According to Box, the timing of this offer is designed to coincide with the advent of bring-your-own-device (BYOD) in the enterprise -- it's Box's play for businesses that sets it apart from cloud storage poster company Dropbox, though Dropbox has its own enterprise play to be sure. And it comes at a time when Apple and Microsoft are positioning OS X Mountain Lion and Windows 8 respectively as having cloud storage integrated.
This offer comes alongside an upgrade to the Android app that has a definite business value proposition: it adds bulk upload of files (from the device memory or SD card), the ability to add collaborators from the app (without sharing contact list data with Box servers - a sore point after the Path fiasco), support for commenting on files and four new languages (French, German, Spanish and Italian).

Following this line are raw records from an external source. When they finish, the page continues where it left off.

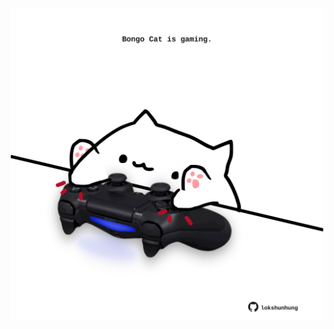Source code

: <!-- built at 15/12/2021, 07:02:35 UTC -->
<p align="center">
  <img width="500" height="500" src="./ReadmeImage.svg">
</p>

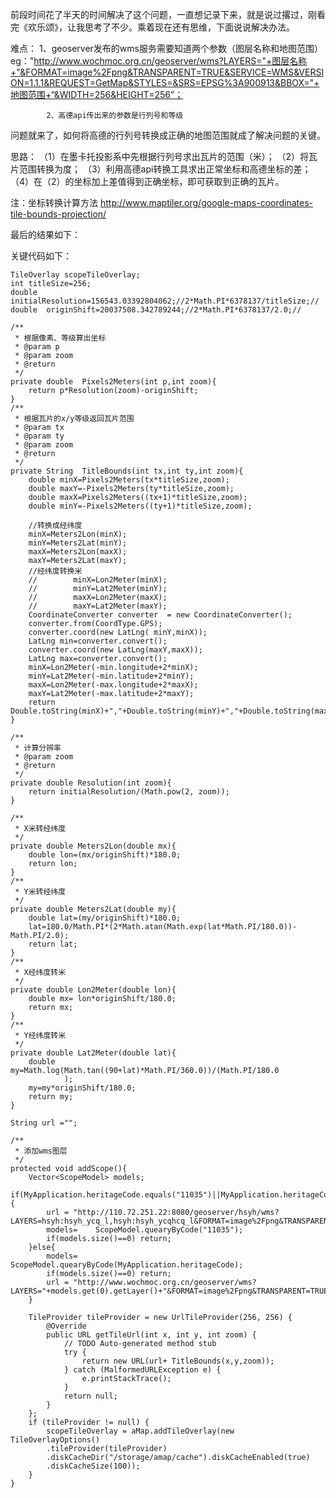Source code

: 前段时间花了半天的时间解决了这个问题，一直想记录下来，就是说过撂过，刚看完《欢乐颂》，让我思考了不少。乘着现在还有思维，下面说说解决办法。

难点： 1、geoserver发布的wms服务需要知道两个参数（图层名称和地图范围）
  eg："http://www.wochmoc.org.cn/geoserver/wms?LAYERS="+图层名称+"&FORMAT=image%2Fpng&TRANSPARENT=TRUE&SERVICE=WMS&VERSION=1.1.1&REQUEST=GetMap&STYLES=&SRS=EPSG%3A900913&BBOX="+地图范围+“&WIDTH=256&HEIGHT=256”；

            2、高德api传出来的参数是行列号和等级

问题就来了，如何将高德的行列号转换成正确的地图范围就成了解决问题的关键。

思路：
      （1）在墨卡托投影系中先根据行列号求出瓦片的范围（米）；
       （2）将瓦片范围转换为度；
       （3）利用高德api转换工具求出正常坐标和高德坐标的差；
        （4）在（2）的坐标加上差值得到正确坐标，即可获取到正确的瓦片。 

注：坐标转换计算方法
http://www.maptiler.org/google-maps-coordinates-tile-bounds-projection/

最后的结果如下：



关键代码如下：



    TileOverlay scopeTileOverlay;
    int titleSize=256;
    double initialResolution=156543.03392804062;//2*Math.PI*6378137/titleSize;//
    double  originShift=20037508.342789244;//2*Math.PI*6378137/2.0;// 

    /**
     * 根据像素、等级算出坐标
     * @param p
     * @param zoom
     * @return
     */
    private double  Pixels2Meters(int p,int zoom){
        return p*Resolution(zoom)-originShift;
    }
    /**
     * 根据瓦片的x/y等级返回瓦片范围
     * @param tx
     * @param ty
     * @param zoom
     * @return
     */
    private String  TitleBounds(int tx,int ty,int zoom){
        double minX=Pixels2Meters(tx*titleSize,zoom);
        double maxY=-Pixels2Meters(ty*titleSize,zoom);
        double maxX=Pixels2Meters((tx+1)*titleSize,zoom);
        double minY=-Pixels2Meters((ty+1)*titleSize,zoom);

        //转换成经纬度
        minX=Meters2Lon(minX);
        minY=Meters2Lat(minY);
        maxX=Meters2Lon(maxX);
        maxY=Meters2Lat(maxY);
        //经纬度转换米
        //        minX=Lon2Meter(minX);
        //        minY=Lat2Meter(minY);
        //        maxX=Lon2Meter(maxX);
        //        maxY=Lat2Meter(maxY);
        CoordinateConverter converter  = new CoordinateConverter();
        converter.from(CoordType.GPS);
        converter.coord(new LatLng( minY,minX));
        LatLng min=converter.convert();
        converter.coord(new LatLng(maxY,maxX));
        LatLng max=converter.convert();
        minX=Lon2Meter(-min.longitude+2*minX);
        minY=Lat2Meter(-min.latitude+2*minY);
        maxX=Lon2Meter(-max.longitude+2*maxX);
        maxY=Lat2Meter(-max.latitude+2*maxY);
        return Double.toString(minX)+","+Double.toString(minY)+","+Double.toString(maxX)+","+Double.toString(maxY)+"&WIDTH=256&HEIGHT=256";
    }

    /**
     * 计算分辨率
     * @param zoom
     * @return
     */
    private double Resolution(int zoom){
        return initialResolution/(Math.pow(2, zoom));
    }

    /**
     * X米转经纬度
     */
    private double Meters2Lon(double mx){
        double lon=(mx/originShift)*180.0;
        return lon;
    }
    /**
     * Y米转经纬度
     */
    private double Meters2Lat(double my){
        double lat=(my/originShift)*180.0;
        lat=180.0/Math.PI*(2*Math.atan(Math.exp(lat*Math.PI/180.0))-Math.PI/2.0);
        return lat;
    }
    /**
     * X经纬度转米
     */
    private double Lon2Meter(double lon){
        double mx= lon*originShift/180.0;
        return mx;
    }
    /**
     * Y经纬度转米
     */
    private double Lat2Meter(double lat){
        double my=Math.log(Math.tan((90+lat)*Math.PI/360.0))/(Math.PI/180.0
                );
        my=my*originShift/180.0;
        return my;
    }

    String url ="";

    /**
     * 添加wms图层
     */
    protected void addScope(){
        Vector<ScopeModel> models;
        if(MyApplication.heritageCode.equals("11035")||MyApplication.heritageCode.contains("11035")){
            url = "http://110.72.251.22:8080/geoserver/hsyh/wms?LAYERS=hsyh:hsyh_ycq_l,hsyh:hsyh_ycqhcq_l&FORMAT=image%2Fpng&TRANSPARENT=TRUE&SERVICE=WMS&VERSION=1.1.1&REQUEST=GetMap&STYLES=&SRS=EPSG%3A900913&BBOX=";
            models=    ScopeModel.quearyByCode("11035");
            if(models.size()==0) return;
        }else{
            models=    ScopeModel.quearyByCode(MyApplication.heritageCode);
            if(models.size()==0) return;
            url = "http://www.wochmoc.org.cn/geoserver/wms?LAYERS="+models.get(0).getLayer()+"&FORMAT=image%2Fpng&TRANSPARENT=TRUE&SERVICE=WMS&VERSION=1.1.1&REQUEST=GetMap&STYLES=&SRS=EPSG%3A900913&BBOX=";
        }

        TileProvider tileProvider = new UrlTileProvider(256, 256) {
            @Override
            public URL getTileUrl(int x, int y, int zoom) {
                // TODO Auto-generated method stub
                try {
                    return new URL(url+ TitleBounds(x,y,zoom));
                } catch (MalformedURLException e) {
                    e.printStackTrace();
                }
                return null;
            }
        };
        if (tileProvider != null) {
            scopeTileOverlay = aMap.addTileOverlay(new TileOverlayOptions()
            .tileProvider(tileProvider)
            .diskCacheDir("/storage/amap/cache").diskCacheEnabled(true)
            .diskCacheSize(100));
        }
    }

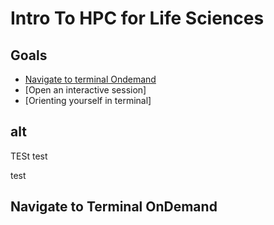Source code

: # Intro To HPC for Life Sciences

## Goals 
- [Navigate to terminal Ondemand](#navigate-to-terminal-ondemand-1)
- [Open an interactive session]
- [Orienting yourself in terminal]



## alt






TESt
test

test 
## Navigate to Terminal OnDemand
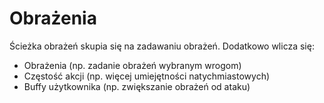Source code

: # Obrażenia

Ścieżka obrażeń skupia się na zadawaniu obrażeń. Dodatkowo wlicza się:

* Obrażenia (np. zadanie obrażeń wybranym wrogom)
* Częstość akcji (np. więcej umiejętności natychmiastowych)
* Buffy użytkownika (np. zwiększanie obrażeń od ataku)
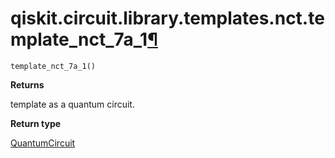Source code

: # qiskit.circuit.library.templates.nct.template\_nct\_7a\_1[¶](#qiskit-circuit-library-templates-nct-template-nct-7a-1 "Permalink to this headline")

<span id="undefined" />

`template_nct_7a_1()`

**Returns**

template as a quantum circuit.

**Return type**

[QuantumCircuit](qiskit.circuit.QuantumCircuit#qiskit.circuit.QuantumCircuit "qiskit.circuit.QuantumCircuit")
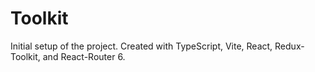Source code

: # Toolkit

Initial setup of the project.  Created with TypeScript, Vite, React, Redux-Toolkit, and React-Router 6.



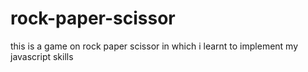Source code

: # rock-paper-scissor
this is a game on rock paper scissor in which i learnt to implement my javascript skills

It also features a new, streamlined interface that brings it more in line with the Android Design guidelines, aimed at providing a unified experience - especially on Ice Cream Sandwich, the newest release of the Android operating system, which the new Box app now supports officially for the first time. An example of the functionality this new shininess adds is the addition of common actions into the Android action spinner.
Cloud storage has been a workhorse of a market segment for almost as long as there's been a concept of "cloud." It's always been there, and plenty of vendors have been making entries into the market, but they were almost commoditized. Call it a hunch, but I suspect that we're in for a new wave of innovation over the next few months, spurred by the big guys getting into the game.